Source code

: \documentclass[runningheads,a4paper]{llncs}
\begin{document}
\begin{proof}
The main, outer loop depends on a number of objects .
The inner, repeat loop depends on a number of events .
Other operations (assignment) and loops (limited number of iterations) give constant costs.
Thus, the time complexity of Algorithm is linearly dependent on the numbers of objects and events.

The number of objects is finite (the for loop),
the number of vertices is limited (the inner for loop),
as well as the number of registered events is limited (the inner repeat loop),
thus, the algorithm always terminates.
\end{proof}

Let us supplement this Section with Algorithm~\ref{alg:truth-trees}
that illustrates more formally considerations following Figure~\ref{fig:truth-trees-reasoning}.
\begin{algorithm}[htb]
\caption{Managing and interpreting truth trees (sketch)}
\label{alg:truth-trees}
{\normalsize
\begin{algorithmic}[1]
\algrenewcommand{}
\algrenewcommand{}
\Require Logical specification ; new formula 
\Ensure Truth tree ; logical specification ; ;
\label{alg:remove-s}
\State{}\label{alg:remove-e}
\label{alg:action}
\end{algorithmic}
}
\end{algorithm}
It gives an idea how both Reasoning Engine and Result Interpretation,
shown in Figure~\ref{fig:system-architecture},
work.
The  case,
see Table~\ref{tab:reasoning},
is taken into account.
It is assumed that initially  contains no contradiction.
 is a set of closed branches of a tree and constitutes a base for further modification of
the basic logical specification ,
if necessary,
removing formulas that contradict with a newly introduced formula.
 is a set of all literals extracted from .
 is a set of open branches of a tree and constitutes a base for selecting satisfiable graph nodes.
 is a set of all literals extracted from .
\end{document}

-------------------------

:: Task instructions ::
Check every line above for the word "branches" and copy those that have it.

:: Written answer ::
 is a set of closed branches of a tree and constitutes a base for further modification of
 is a set of open branches of a tree and constitutes a base for selecting satisfiable graph nodes.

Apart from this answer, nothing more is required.